One final result of capitalism’s effects on economic growth and the rise of the love-based marriage is perhaps the most controversial cultural issue of the early 21st century: the demand for the legalization of same-sex marriage. The slow acceptance of the idea of same-sex marriage is the culmination of two of the capitalism-driven trends we have already identified. First, economic growth made it possible for men and women to survive outside the institution of the family. As the historian of sexuality John D’Emilio argues, it was the wage labor created by capitalism that made the notion of “gay identity” possible. Separating the ability to earn income from the heterosexual family meant it was possible to live one’s life as a homosexual in a way that had never been possible before. The gradual increase in social visibility of first gays then lesbians over the twentieth century reflects the shift in marriage and the family from an economic to a psychological institution, again made possible by capitalism.

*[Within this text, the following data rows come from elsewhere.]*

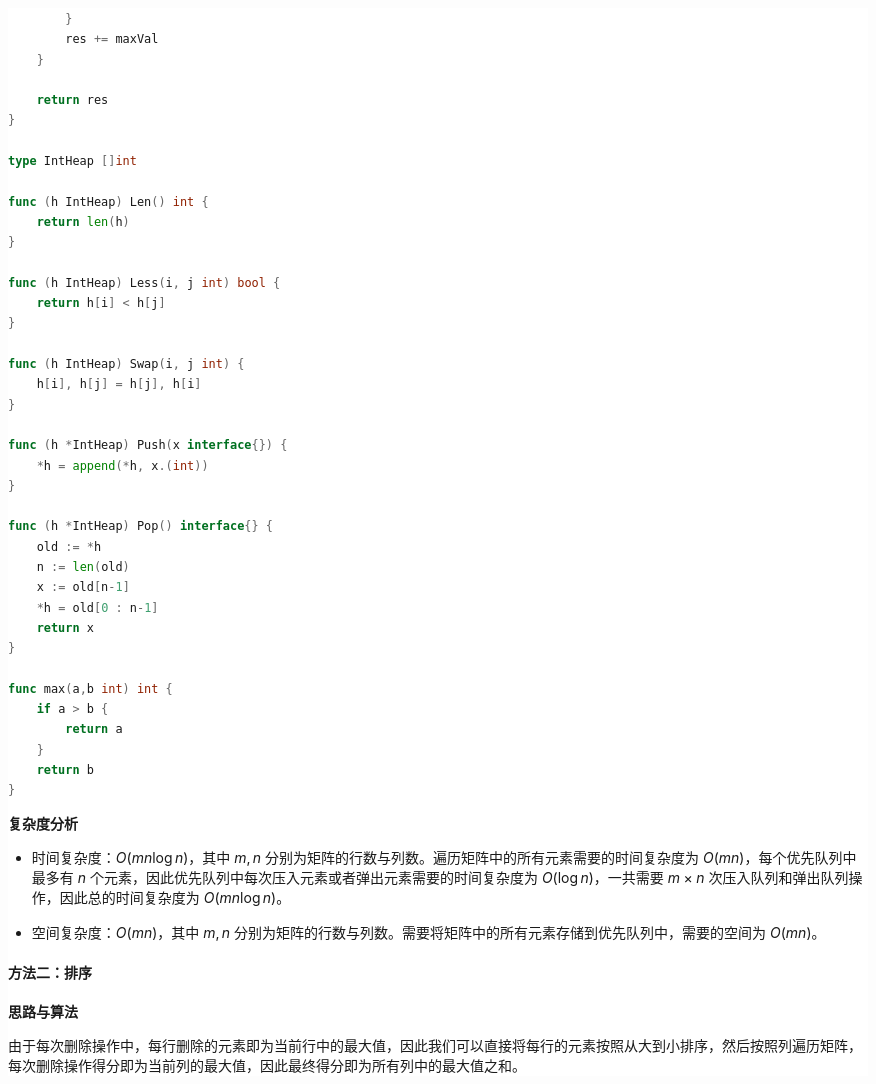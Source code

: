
 ```Go [sol1-Go]
        }
        res += maxVal
    }

    return res
}

type IntHeap []int

func (h IntHeap) Len() int {
    return len(h)
}

func (h IntHeap) Less(i, j int) bool {
    return h[i] < h[j]
}

func (h IntHeap) Swap(i, j int) {
    h[i], h[j] = h[j], h[i]
}

func (h *IntHeap) Push(x interface{}) {
    *h = append(*h, x.(int))
}

func (h *IntHeap) Pop() interface{} {
    old := *h
    n := len(old)
    x := old[n-1]
    *h = old[0 : n-1]
    return x
}

func max(a,b int) int {
    if a > b {
        return a
    }
    return b
}
```

**复杂度分析**

- 时间复杂度：$O(mn \log n)$，其中 $m,n$ 分别为矩阵的行数与列数。遍历矩阵中的所有元素需要的时间复杂度为 $O(mn)$，每个优先队列中最多有 $n$ 个元素，因此优先队列中每次压入元素或者弹出元素需要的时间复杂度为 $O(\log n)$，一共需要 $m \times n$ 次压入队列和弹出队列操作，因此总的时间复杂度为 $O(mn \log n)$。

- 空间复杂度：$O(mn)$，其中 $m,n$ 分别为矩阵的行数与列数。需要将矩阵中的所有元素存储到优先队列中，需要的空间为 $O(mn)$。

#### 方法二：排序

**思路与算法**

由于每次删除操作中，每行删除的元素即为当前行中的最大值，因此我们可以直接将每行的元素按照从大到小排序，然后按照列遍历矩阵，每次删除操作得分即为当前列的最大值，因此最终得分即为所有列中的最大值之和。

Second, as emotional fulfillment became a central function of marriage, it should come as no surprise that gays and lesbians would want to participate. When romantic and sexual attraction become the reasons to get married and stay together, what, argue gays and lesbians, differentiates their relationships from heterosexual ones? When the number of childless couples continues to grow and when more heterosexual couples have children through adoption or artificial reproduction, what differentiates them from same-sex couples?

Although leftist historians like D’Emilio at least recognize the ways in which capitalism has made gay identity and thus the demand for same-sex marriage possible, they still go out of their way to note that this does not mean that capitalism is actually good. Conservatives, however, seem unaware of the connection. They continue to pay lip service to the great things capitalism provides and often understand correctly the ways in which its economic effects cannot be controlled, yet they complain about the cultural dynamism that is the direct result of the dynamism of the market. In fact, the only way to stop the cultural changes that conservatives object to would be to shut down the individual liberty, entrepreneurial market processes, and economic growth that are part and parcel of a market economy.

The economy and the culture are deeply interconnected. The historical evolution of the family is in many ways an offshoot of the enormous economic growth that capitalism has produced. Those changes in the family first liberated men, then women and children from the drudgery and physical exhaustion of pre-industrial labor. They have moved the functions of the family up Abraham Maslow’s hierarchy of needs to where we now see our familial relationships as being about the self-actualization that occupies the top of that list. That is one of the most central goals of progressives across the world, yet they remain reluctant to give capitalism the proper credit for the very changes they applaud. Meanwhile, conservatives wring their hands about the expansion of freedom in the cultural realm while they continue to praise, for the most part, the freedom in the economic realm that made it possible and drives its continuing evolution.

Those of us who believe in the power of freedom in all realms of human interaction can see through the tensions and contradictions of both left and right because we understand the interconnectedness of those freedoms. We also understand that with freedom comes a future we can neither predict nor control. Sometimes those changes seem scary or daunting, and sometimes, in F. A. Hayek’s terms, they run counter to our most deeply held moral instincts. However, we also know that freedom works. That knowledge should make us more open to seeing more positive elements in the changes that capitalism has brought to the family. We have an opportunity to be the voice of historically informed optimism if only we will seize it.